Floods have not become more severe on US streams despite increased levels of atmospheric carbon dioxide, according to research released on January 15 1999 by the US Geological Survey.

USGS hydrologist Harry Lins and USGS mathematician Jim Slack calculated trends for 395 climate-sensitive streamflow gauging stations in the US during the twentieth century, but found no evidence to support the view that an increase in atmospheric carbon dioxide is causing floods and droughts in the US to become more severe.

Lins and Slack note that “there has been considerable speculation as to whether or not an increase in atmospheric carbon dioxide – popularly referred to as greenhouse, or global, warming – is causing floods and droughts to become more severe. Based on our analysis of changes in long-term streamflow across the nation, we see no evidence that it is.”

Writing in the January 15, 1999 issue of Geophysical Research Letters, the USGS researchers said the general pattern has been toward increasing streamflow in most regions of the conterminous US since the 1940’s, and probably throughout the twentieth century.
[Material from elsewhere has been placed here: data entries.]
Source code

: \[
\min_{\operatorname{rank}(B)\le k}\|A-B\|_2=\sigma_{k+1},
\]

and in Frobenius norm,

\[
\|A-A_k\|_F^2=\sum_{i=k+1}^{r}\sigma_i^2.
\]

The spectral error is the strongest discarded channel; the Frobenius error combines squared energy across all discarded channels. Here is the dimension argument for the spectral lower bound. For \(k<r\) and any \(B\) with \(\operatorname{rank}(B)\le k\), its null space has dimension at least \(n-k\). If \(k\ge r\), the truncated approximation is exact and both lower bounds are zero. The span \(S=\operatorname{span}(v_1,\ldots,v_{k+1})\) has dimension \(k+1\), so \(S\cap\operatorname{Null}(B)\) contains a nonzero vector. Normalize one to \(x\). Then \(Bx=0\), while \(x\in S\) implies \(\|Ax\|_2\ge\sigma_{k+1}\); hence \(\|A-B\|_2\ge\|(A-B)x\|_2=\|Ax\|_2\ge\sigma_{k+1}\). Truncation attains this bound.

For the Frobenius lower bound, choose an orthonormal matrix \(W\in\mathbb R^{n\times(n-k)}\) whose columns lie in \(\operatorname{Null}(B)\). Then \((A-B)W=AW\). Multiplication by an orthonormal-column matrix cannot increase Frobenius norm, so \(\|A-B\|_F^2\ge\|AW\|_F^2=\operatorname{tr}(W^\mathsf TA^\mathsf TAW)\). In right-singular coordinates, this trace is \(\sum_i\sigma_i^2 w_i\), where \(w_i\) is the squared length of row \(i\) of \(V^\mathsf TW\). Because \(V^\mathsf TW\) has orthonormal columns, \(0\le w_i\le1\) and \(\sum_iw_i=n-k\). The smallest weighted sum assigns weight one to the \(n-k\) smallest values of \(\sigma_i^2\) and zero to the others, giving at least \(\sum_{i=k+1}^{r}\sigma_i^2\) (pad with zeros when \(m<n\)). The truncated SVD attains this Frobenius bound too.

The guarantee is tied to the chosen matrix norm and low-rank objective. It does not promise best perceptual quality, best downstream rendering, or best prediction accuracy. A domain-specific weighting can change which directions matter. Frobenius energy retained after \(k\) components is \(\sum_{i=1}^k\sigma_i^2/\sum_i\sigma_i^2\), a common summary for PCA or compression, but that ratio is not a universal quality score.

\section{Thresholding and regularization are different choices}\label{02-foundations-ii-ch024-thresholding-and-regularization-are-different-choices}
Decreases appear only in parts of the Pacific Northwest and the Southeast.

By analyzing changes in flow, from the lowest daily flows each year to the highest flows, Lins and Slack were able to get a more complete picture of streamflow trends over time.

“When we looked at the low to middle range of flows,” Lins said, “we saw a distinct upward trend. For example, if we take the lowest one-day flow, which is called the annual minimum flow, nearly one-third of the streamgauges that we analysed showed an increase.”

This same pattern was also true for the annual average, or median, streamflow. At the highest flows, however, only four percent of the gages experienced increases, while five percent showed decreases.

“We can draw three general conclusions from these trends,” Lins said. “First, the nation’s streams are carrying more water on average. Secondly, the streams are experiencing less severe hydrologic droughts, and thirdly, the streams are not experiencing more floods.

“In other words,” he said, “the United States is now less extreme hydrologically than it was earlier in the century.”

The USGS, in cooperation with more than 800 state, local and other federal agencies, operates a streamflow gauging station network, consisting of about 7000 stations across the country, to collect information about US water resources.